>>>>>
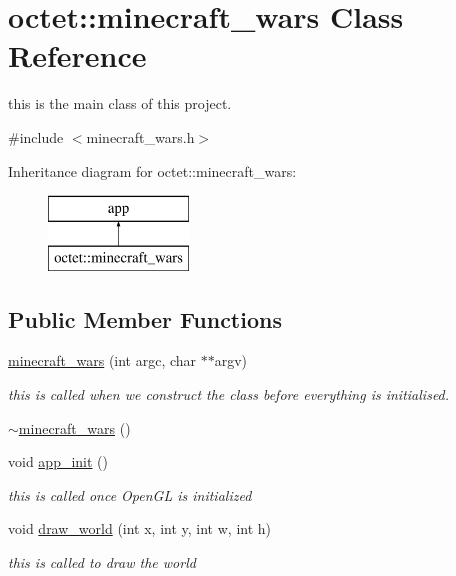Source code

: \hypertarget{classoctet_1_1minecraft__wars}{\section{octet\+:\+:minecraft\+\_\+wars Class Reference}
\label{classoctet_1_1minecraft__wars}
}


this is the main class of this project.  




{\ttfamily \#include $<$minecraft\+\_\+wars.\+h$>$}

Inheritance diagram for octet\+:\+:minecraft\+\_\+wars\+:\begin{figure}[H]
\begin{center}
\leavevmode
\includegraphics[height=2.000000cm]{classoctet_1_1minecraft__wars}
\end{center}
\end{figure}
\subsection*{Public Member Functions}
\begin{DoxyCompactItemize}
\item 
\hyperlink{classoctet_1_1minecraft__wars_acae462db6a97b0f3f2010a3d6fdda734}{minecraft\+\_\+wars} (int argc, char $\ast$$\ast$argv)
\begin{DoxyCompactList}\small\item\em this is called when we construct the class before everything is initialised. \end{DoxyCompactList}\item 
\hyperlink{classoctet_1_1minecraft__wars_af51fd5e1f5613ad1e2b78b9a1132a27d}{$\sim$minecraft\+\_\+wars} ()
\item 
void \hyperlink{classoctet_1_1minecraft__wars_a4d7e0650790969c0ecf286deab0c2b63}{app\+\_\+init} ()
\begin{DoxyCompactList}\small\item\em this is called once Open\+G\+L is initialized \end{DoxyCompactList}\item 
void \hyperlink{classoctet_1_1minecraft__wars_a483435b1af8285d343873eeecaaeca0a}{draw\+\_\+world} (int x, int y, int w, int h)
\begin{DoxyCompactList}\small\item\em this is called to draw the world \end{DoxyCompactList}\end{DoxyCompactItemize}
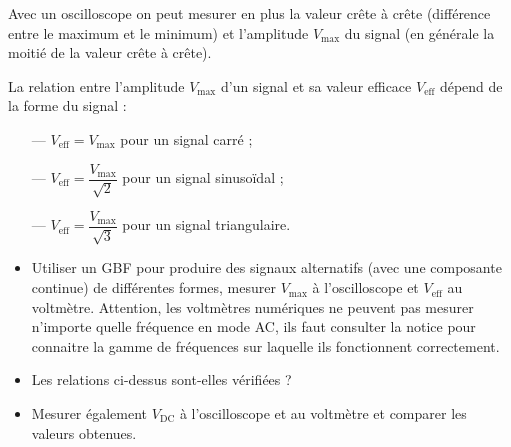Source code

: \documentclass{tp}
\begin{document}
\begin{center}
%
\end{center}


Avec un oscilloscope on peut mesurer en plus la valeur crête à crête (différence entre le maximum et le minimum) et l'amplitude $V_\text{max}$ du signal (en générale la moitié de la valeur crête à crête).

La relation entre l'amplitude $V_\text{max}$ d'un signal et sa valeur efficace $V_\text{eff}$ dépend de la forme du signal :
\begin{itemize}
	\item[---] $V_\text{eff}=V_\text{max}$ pour un signal carré ;

	\item[---] $V_\text{eff}=\dfrac{V_\text{max}}{\sqrt{2}}$ pour un signal sinusoïdal ;

	\item[---] $V_\text{eff}=\dfrac{V_\text{max}}{\sqrt{3}}$ pour un signal triangulaire.
\end{itemize}

\begin{itemize}
	\item Utiliser un GBF pour produire des signaux alternatifs (avec une composante continue) de différentes formes, mesurer $V_\text{max}$ à l'oscilloscope et $V_\text{eff}$ au voltmètre. Attention, les voltmètres numériques ne peuvent pas mesurer n'importe quelle fréquence en mode AC, ils faut consulter la notice pour connaitre la gamme de fréquences sur laquelle ils fonctionnent correctement.

	\item Les relations ci-dessus sont-elles vérifiées ?

	\item Mesurer également $V_\text{DC}$ à l'oscilloscope et au voltmètre et comparer les valeurs obtenues.
\end{itemize}
\end{document}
<<<<<
Wherever the word "figure" appears in the entries above, copy that whole line.

ANSWER SPACE
Inheritance diagram for octet\+:\+:minecraft\+\_\+wars\+:\begin{figure}[H]
\end{figure}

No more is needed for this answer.